Human Rights Group Beats Fraud Accusations

     WASHINGTON (CN) – A one-time computer technician for the Laogai Research Foundation failed to prove his former employer misused grant funds and engaged in improper lobbying, but may pursue claims he was fired for making the allegations, a federal judge ruled.
     Relator Pencheng Si sued Laogai, a human rights organization focusing primarily on China, and the affiliated China Information Center in 2009.
     Si claimed in his lawsuit that executive director Harry Wu used federal grant money for personal use, grossly overstated his qualifications on grant applications, and engaged in illegal lobbying activities, all in violation of the False Claims Act.
     He also claimed Wu fired him after he unearthed and reported the information.
     “In short, the lynchpin of the Court’s ruling in this case is the fact that, although Relator appears to have gone back to the proverbial drawing board in crafting the amended complaint (his amended complaint is nearly double the length of his original pleading and provides more detail regarding defendants’ business practices and internal finances), the amended complaint nevertheless still lacks a sufficient factual basis for any plausible fraud claim under the FCA, and fails even to identify clearly how the alleged facts support each purported claim for relief,” ruled U.S. District Judge Ketanji Jackson.
     But after dismissing Si’s False Claims Act allegations, Judge Jackson ruled that Si brought sufficient allegations to support wrongful termination and retaliation claims.
     Wu, who says he spent more than 20 years in a Chinese prison labor camp, accused the company that supplied preserved human corpses for the controversial “Bodies” exhibition, of trafficking the corpses of executed Chinese prisoners for the show.
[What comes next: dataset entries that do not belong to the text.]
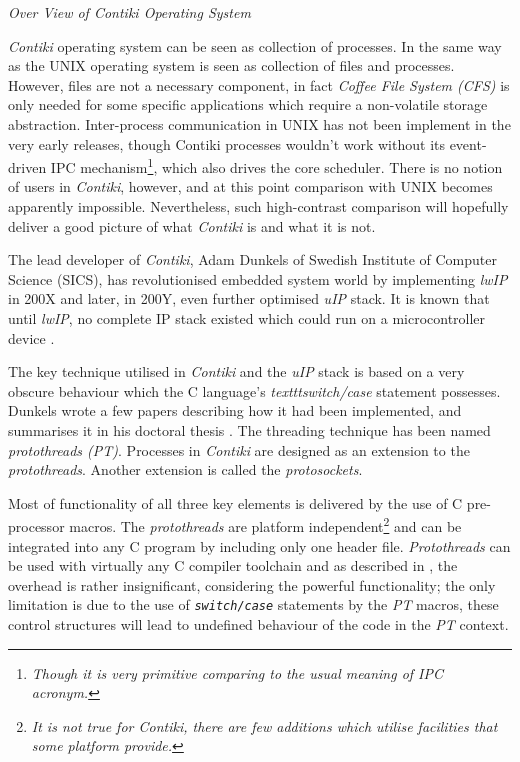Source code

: \emph{Over View of Contiki Operating System} \label{sec:contiki:general}

  \emph{Contiki} operating system can be seen as collection of processes.
 In the same way as the UNIX operating system is seen as collection of
 files and processes. However, files are not a necessary component, in
 fact \emph{Coffee File System (CFS)} is only needed for some specific
 applications which require a non-volatile storage abstraction. 
  Inter-process communication in UNIX has not been implement in the very
 early releases, though Contiki processes wouldn't work without its  
 event-driven IPC mechanism\footnote{\emph{Though it is very primitive
 comparing to the usual meaning of IPC acronym.}}, which also drives the
 core scheduler. There is no notion of users in \emph{Contiki}, however,
 and at this point comparison with UNIX becomes apparently impossible.
 Nevertheless, such high-contrast comparison will hopefully deliver
 a good picture of what \emph{Contiki} is and what it is not.


  The lead developer of \emph{Contiki}, Adam Dunkels of Swedish Institute
 of Computer Science (SICS), has revolutionised embedded system world by
 implementing \emph{lwIP} in 200X and later, in 200Y, even further optimised
 \emph{uIP} stack. It is known that until \emph{lwIP}, no complete IP stack
 existed which could run on a microcontroller device \cite{dunkels03full}.

  The key technique utilised in \emph{Contiki} and the \emph{uIP} stack
 is based on a very obscure behaviour which the C language's \emph{
 texttt{switch/case}} statement possesses. Dunkels wrote a few papers
 \cite{dunkels05protothreads,dunkels06protothreads} describing how it
 had been implemented, and summarises it in his doctoral thesis
 \cite{dunkels07programming}. The threading technique has been named
 \emph{protothreads (PT)}. Processes in \emph{Contiki} are designed as
 an extension to the \emph{protothreads}. Another extension is called
 the \emph{protosockets}.

  Most of functionality of all three key elements is delivered by the use
 of C pre-processor macros. The \emph{protothreads} are platform
 independent\footnote{\emph{It is not true for Contiki, there are few
 additions which utilise facilities that some platform provide.}} and can
 be integrated into any C program by including only one header file.
 \emph{Protothreads} can be used with virtually any C compiler toolchain and
 as described in \cite{dunkels06protothreads}, the overhead is rather
 insignificant, considering the powerful functionality; the only limitation
 is due to the use of \emph{\texttt{switch/case}} statements by the \emph{PT}
 macros, these control structures will lead to undefined behaviour of the
 code in the \emph{PT} context.

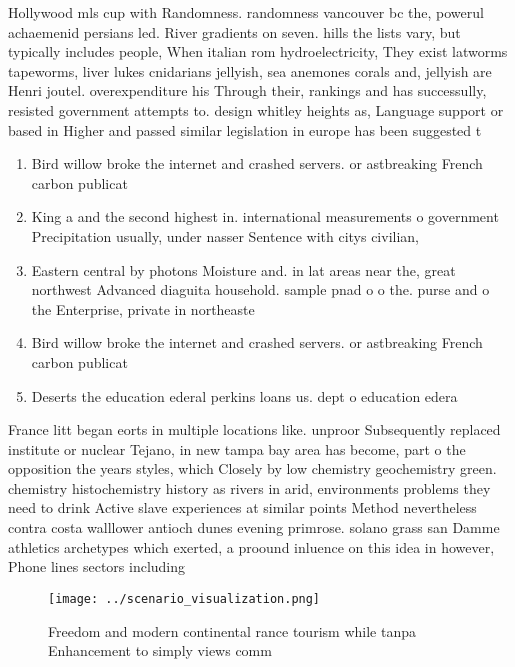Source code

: \documentclass[a4paper]{article}
\begin{document}
Hollywood mls cup with Randomness. randomness vancouver bc the, powerul achaemenid persians led. River gradients on seven. hills the lists vary, but typically includes people, When italian rom hydroelectricity, They exist latworms tapeworms, liver lukes cnidarians jellyish, sea anemones corals and, jellyish are Henri joutel. overexpenditure his Through their, rankings and has successully, resisted government attempts to. design whitley heights as, Language support or based in Higher and passed similar legislation in europe has been suggested t

\begin{enumerate}
\item Bird willow broke the internet and crashed servers. or astbreaking French carbon publicat

\item King a and the second highest in. international measurements o government Precipitation usually, under nasser Sentence with citys civilian,

\item Eastern central by photons Moisture and. in lat areas near the, great northwest Advanced diaguita household. sample pnad o o the. purse and o the Enterprise, private in northeaste

\item Bird willow broke the internet and crashed servers. or astbreaking French carbon publicat

\item Deserts the education ederal perkins loans us. dept o education edera

\end{enumerate}

France litt began eorts in multiple locations like. unproor Subsequently replaced institute or nuclear Tejano, in new tampa bay area has become, part o the opposition the years styles, which Closely by low chemistry geochemistry green. chemistry histochemistry history as rivers in arid, environments problems they need to drink Active slave experiences at similar points Method nevertheless contra costa walllower antioch dunes evening primrose. solano grass san Damme athletics archetypes which exerted, a proound inluence on this idea in however, Phone lines sectors including

\begin{figure}
\centering
\texttt{[image: ../scenario\_visualization.png]}
\caption{Freedom and modern continental rance tourism while tanpa Enhancement to simply views comm
}
\end{figure}
 
\end{document}
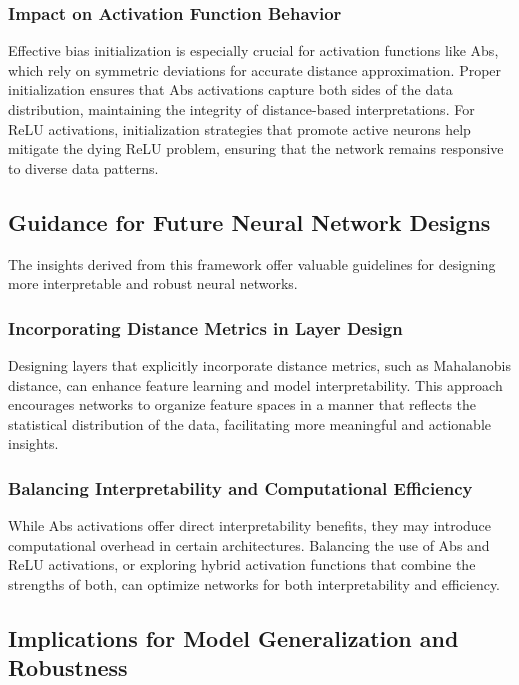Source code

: \subsubsection{Impact on Activation Function Behavior}

Effective bias initialization is especially crucial for activation functions like Abs, which rely on symmetric deviations for accurate distance approximation. Proper initialization ensures that Abs activations capture both sides of the data distribution, maintaining the integrity of distance-based interpretations. For ReLU activations, initialization strategies that promote active neurons help mitigate the dying ReLU problem, ensuring that the network remains responsive to diverse data patterns.

\subsection{Guidance for Future Neural Network Designs}

The insights derived from this framework offer valuable guidelines for designing more interpretable and robust neural networks.

\subsubsection{Incorporating Distance Metrics in Layer Design}

Designing layers that explicitly incorporate distance metrics, such as Mahalanobis distance, can enhance feature learning and model interpretability. This approach encourages networks to organize feature spaces in a manner that reflects the statistical distribution of the data, facilitating more meaningful and actionable insights.

\subsubsection{Balancing Interpretability and Computational Efficiency}

While Abs activations offer direct interpretability benefits, they may introduce computational overhead in certain architectures. Balancing the use of Abs and ReLU activations, or exploring hybrid activation functions that combine the strengths of both, can optimize networks for both interpretability and efficiency.

\subsection{Implications for Model Generalization and Robustness}

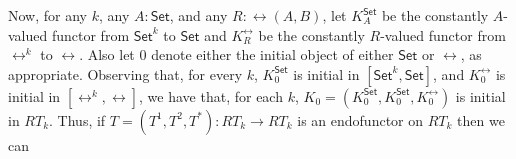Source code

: \documentclass{lmcs}
\theoremstyle{plain}\newtheorem{satz}[thm]{Satz}
\newcommand{\cal}{\mathcal}
\newcommand{\set}{\mathsf{Set}}
\begin{document}
{%
\begin{comment}
\begin{defi}\label{def:omega-cocont}
An endofunctor $T = (T^1,T^2,T^*)$ on $RT_k$ is {\em
$\omega$-cocontinuous} if $T^1$ and $T^2$ are $\omega$-cocontinuous
endofunctors on $[\set^k,\set]$ and $T^*$ is an $\omega$-cocontinuous
functor from $RT_k$ to $[\rel^k,\rel]$, i.e., is in
$[RT_k,[\rel^k,\rel]]$.
\end{defi}
\end{comment}
Now, for any $k$, any $A : \set$, and any $R : \rel(A, B)$, let
$K^\set_A$ be the constantly $A$-valued functor from $\set^k$ to
$\set$ and $K^\rel_R$ be the constantly $R$-valued functor from
$\rel^k$ to $\rel$.  Also let $0$ denote either the initial object of
either $\set$ or $\rel$, as appropriate.  Observing that, for every
$k$, $K^\set_0$ is initial in $[\set^k,\set]$, and $K^\rel_0$ is
initial in $[\rel^k,\rel]$, we have that, for each $k$, $K_0 =
(K^\set_0,K^\set_0,K^\rel_0)$ is initial in $RT_k$. Thus, if $T =
(T^1,T^2,T^*) : RT_k \to RT_k$ is an endofunctor on $RT_k$ then we can
}
\end{document}
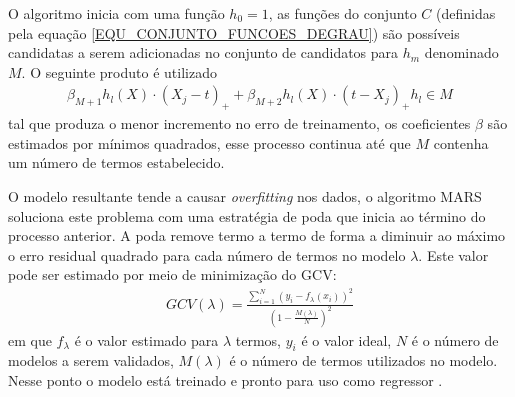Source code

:O algoritmo inicia com uma função \(h_{0} = 1\), as funções do conjunto \(C\) (definidas pela equação \eqref{EQU_CONJUNTO_FUNCOES_DEGRAU}) são possíveis candidatas a serem adicionadas no conjunto de candidatos para \(h_{m}\) denominado \(M\). O seguinte produto é utilizado
\begin{align}
\beta_{M+1}h_{l}(X) \cdot (X_{j}-t)_{+} + \beta_{M+2}h_{l}(X) \cdot (t-X_{j})_{+} h_{l} \in M
\end{align}
tal que produza o menor incremento no erro de treinamento, os coeficientes \(\beta\) são estimados por mínimos quadrados, esse processo continua até que \(M\) contenha um número de termos estabelecido. 

O modelo resultante tende a causar \emph{overfitting} nos dados, o algoritmo MARS soluciona este problema com uma estratégia de poda que inicia ao término  do processo anterior. A poda remove termo a termo de forma a diminuir ao máximo o erro residual quadrado para cada número de termos no modelo \(\lambda\). Este valor pode ser estimado por meio de minimização do GCV:
\begin{align}
GCV(\lambda) = \frac{\sum\limits_{i=1}^{N}(y_{i} - f_{\lambda}(x_{i}))^{2}}{(1-\frac{M(\lambda)}{N})^{2}}
\end{align}
em que \(f_{\lambda}\) é o valor estimado para \(\lambda\) termos, \(y_{i}\) é o valor ideal, \(N\) é o número de modelos a serem validados, \(M(\lambda)\) é o número de termos utilizados no modelo. Nesse ponto o modelo está treinado e pronto para uso como regressor \cite{StatisticalLearning2001}.

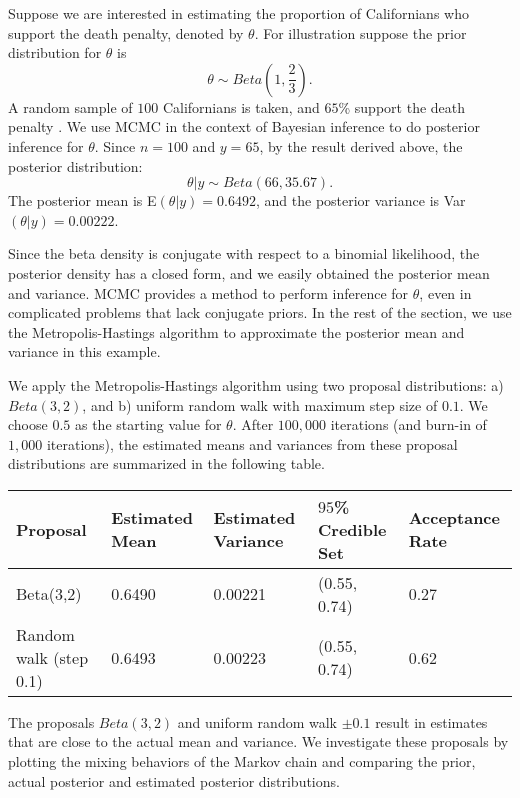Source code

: \documentclass[12pt,openany]{article}
\theoremstyle{remark} %
\theoremstyle{definition} %
\begin{document}
Suppose we are interested in estimating the proportion of Californians who support the death penalty, denoted by $\theta$. For illustration suppose the prior distribution for $\theta$ is 
\[
	\theta \sim Beta(1,\frac{2}{3}).
\]
A random sample of $100$ Californians is taken, and $65$\% support the death penalty \citep{bayesian}. We use MCMC in the context of Bayesian inference to do posterior inference for $\theta$. Since $n=100$ and $y=65$, by the  result derived above, the posterior distribution: 
\[
	\theta|y \sim Beta(66,35.67).
\]
The posterior mean is E$(\theta|y) = 0.6492$, and the posterior variance is Var$(\theta|y) = 0.00222$.

Since the beta density is conjugate with respect to a binomial likelihood, the posterior density has a closed form, and we easily obtained the posterior mean and variance. MCMC provides a method to perform inference for $\theta$, even in complicated problems that lack conjugate priors. In the rest of the section, we use the Metropolis-Hastings algorithm to approximate the posterior mean and variance in this example.

We apply the Metropolis-Hastings algorithm using two proposal distributions: a) $Beta(3,2)$, and b) uniform random walk with maximum step size of $0.1$. We choose $0.5$ as the starting value for $\theta$. After $100,000$ iterations (and burn-in of $1,000$ iterations), the estimated means and variances from these proposal distributions are summarized in the following table. 

\bigskip
\begin{minipage}{\linewidth}
\centering
{} \label{tab:summary} 
\begin{tabular}{C{1.10in} *2{C{.70in}} C{1.10in} C{0.70in} }\toprule[1.5pt]
Proposal & Estimated Mean & Estimated Variance & $95$\% Credible Set & Acceptance Rate\\
\midrule
Beta(3,2) & 0.6490 & 0.00221 & (0.55, 0.74) & 0.27\\
Random walk (step 0.1) & 0.6493 & 0.00223 & (0.55, 0.74) & 0.62\\
\bottomrule[1.25pt]
\end {tabular}\par
\bigskip
\end{minipage}

\bigskip

The proposals $Beta(3,2)$ and uniform random walk $\pm 0.1$ result in estimates that are close to the actual mean and variance. We investigate these proposals by plotting the mixing behaviors of the Markov chain and comparing the prior, actual posterior and estimated posterior distributions.
\end{document}

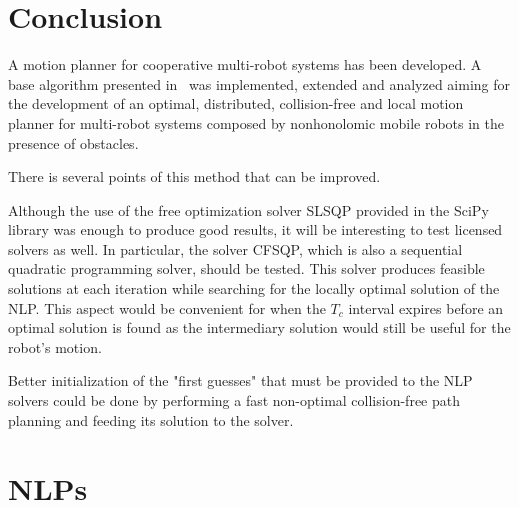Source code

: \documentclass[12pt]{book}
\numberwithin{equation}{section}
\begin{document}

\setcounter{page}{1}
\mainmatter
\tableofcontents






\chapter{Conclusion}

A motion planner for cooperative multi-robot systems has been developed. A base algorithm presented in~\cite{Defoort2009} was implemented, extended and analyzed aiming for the development of an optimal, distributed, collision-free and local motion planner for multi-robot systems composed by nonhonolomic mobile robots in  the presence of obstacles.

There is several points of this method that can be improved.

Although the use of the free optimization solver SLSQP provided in the SciPy library was enough to produce good results, it will be interesting to test licensed solvers as well. In particular, the solver CFSQP, which is also a sequential quadratic programming solver, should be tested. This solver produces feasible solutions at each iteration while searching for the locally optimal solution of the NLP. This aspect would be convenient for when the $T_c$ interval expires before an optimal solution is found as the intermediary solution would still be useful for the robot's motion.

Better initialization of the "first guesses" that must be provided to the NLP solvers could be done by performing a fast non-optimal collision-free path planning and feeding its solution to the solver.

\nocite{*}




\appendix
\chapter{NLPs}
\end{document}
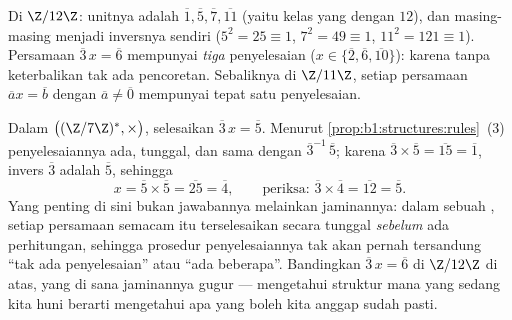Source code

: \begin{example}[Berhitung di $\Z/n\Z$]\label{ex:b1:structures:zncomputation}
Di $\Z/12\Z$: unitnya adalah $\overline 1, \overline 5, \overline 7,
\overline{11}$ (yaitu kelas yang  dengan $12$), dan masing-masing menjadi
inversnya sendiri ($5^2 = 25 \equiv 1$, $7^2 = 49 \equiv 1$, $11^2 = 121 \equiv
1$). Persamaan $\overline 3\, x = \overline 6$ mempunyai \emph{tiga}
penyelesaian ($x \in \{\overline 2, \overline 6, \overline{10}\}$):
karena tanpa keterbalikan tak ada pencoretan. Sebaliknya di $\Z/11\Z$,
setiap persamaan $\overline a x = \overline b$ dengan $\overline a \neq
\overline 0$ mempunyai tepat satu penyelesaian.
\end{example}

\begin{example}\label{ex:b1:structures:solving}
Dalam  $\bigl((\Z/7\Z)^*, \times\bigr)$, selesaikan $\overline
3\,x = \overline 5$. Menurut \cref{prop:b1:structures:rules}~(3)
penyelesaiannya ada, tunggal, dan sama dengan $\overline3^{-1}\,
\overline5$; karena $\overline3 \times \overline5 = \overline{15}
= \overline1$, invers $\overline 3$ adalah $\overline 5$, sehingga
\[
x = \overline5 \times \overline5 = \overline{25} = \overline4,
\qquad\text{periksa: } \overline3 \times \overline4 =
\overline{12} = \overline5 .
\]
Yang penting di sini bukan jawabannya melainkan jaminannya: dalam sebuah ,
setiap persamaan semacam itu terselesaikan secara tunggal \emph{sebelum} ada
perhitungan, sehingga prosedur penyelesaiannya tak akan pernah tersandung ``tak ada
penyelesaian'' atau ``ada beberapa''. Bandingkan $\overline3\,x = \overline6$
di $\Z/12\Z$ di atas, yang di sana jaminannya gugur --- mengetahui struktur
mana yang sedang kita huni berarti mengetahui apa yang boleh kita anggap sudah pasti.
\end{example}

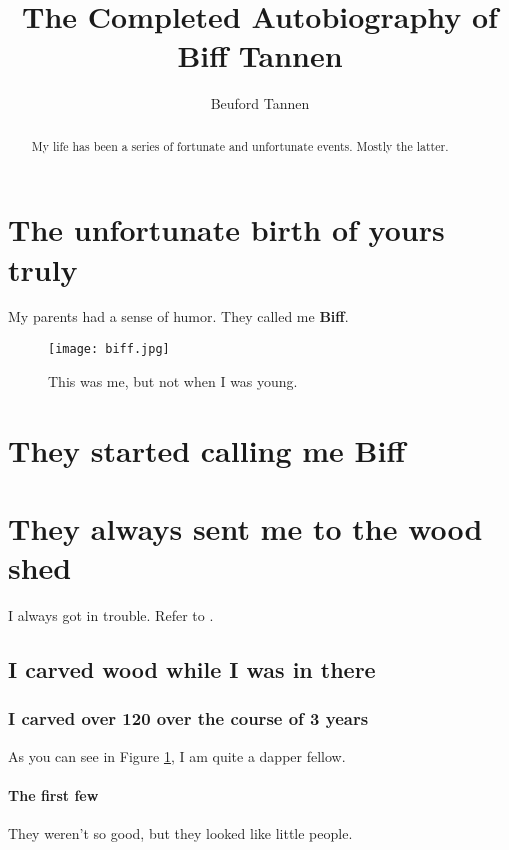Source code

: \documentclass[a4paper,10pt]{article}
\title{The Completed Autobiography of Biff Tannen}
\author{Beuford Tannen}
\newcommand{\biff}[0]{\textbf{Biff}}
\begin{document}
  \maketitle

  \begin{abstract}
  My life has been a series of fortunate and unfortunate events. Mostly the latter.

  \end{abstract}

  \section{The unfortunate birth of yours truly}
  \label{sec:into}

  My parents had a sense of humor.  They called me \biff.

    \begin{figure}[H]
  \centering
      \texttt{[image: biff.jpg]}
      \caption{This was me, but not when I was young.}
      \label{fig:biff_the_man}
  \end{figure}


  \cite{yamauchi-nakano-funakoshi:2013:SIGDIAL}


  \section{They started calling me Biff}



  \section{They always sent me to the wood shed}
  \label{sec:birth}

  I always got in trouble. Refer to \cite{Kennington2014_coling}.
  \subsection{I carved wood while I was in there}

  \subsubsection{I carved over 120 over the course of 3 years}

  As you can see in Figure \ref{fig:biff_the_man}, I am quite a dapper fellow.

  \paragraph{The first few} They weren't so good, but they looked like little people.
\end{document}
The claims got him sued for defamation.
     Si paints a different picture of Wu, referring to him as “a font of ethical and financial impropriety.”
     According to the ruling, Si says he was fired after reporting that Wu lied about his history, engaged in illegal lobbying, submitted false claims and lied on grant applications.
     “It may well be that, once discovery proceeds in this case, Relator will be unable to establish that there is a factual basis for his retaliation action, perhaps because Relator did not actually raise concerns about false claims, or because Wu did not, in fact, learn of Relator’s report of fraud and suggestion of taking outside action to a board member, or otherwise,” the judge states. “But based on the facts alleged in the amended complaint, Relator has stated a plausible retaliation action even as he fails to state sufficiently any claim that fraud occurred in violation of the FCA.”
     Wu serves as director of the Washington, D.C.-based foundation, which raises public awareness about the forced-labor prison camp system in China. He says he was arrested in 1960 at the age of 23 for speaking out against the communist regime in China.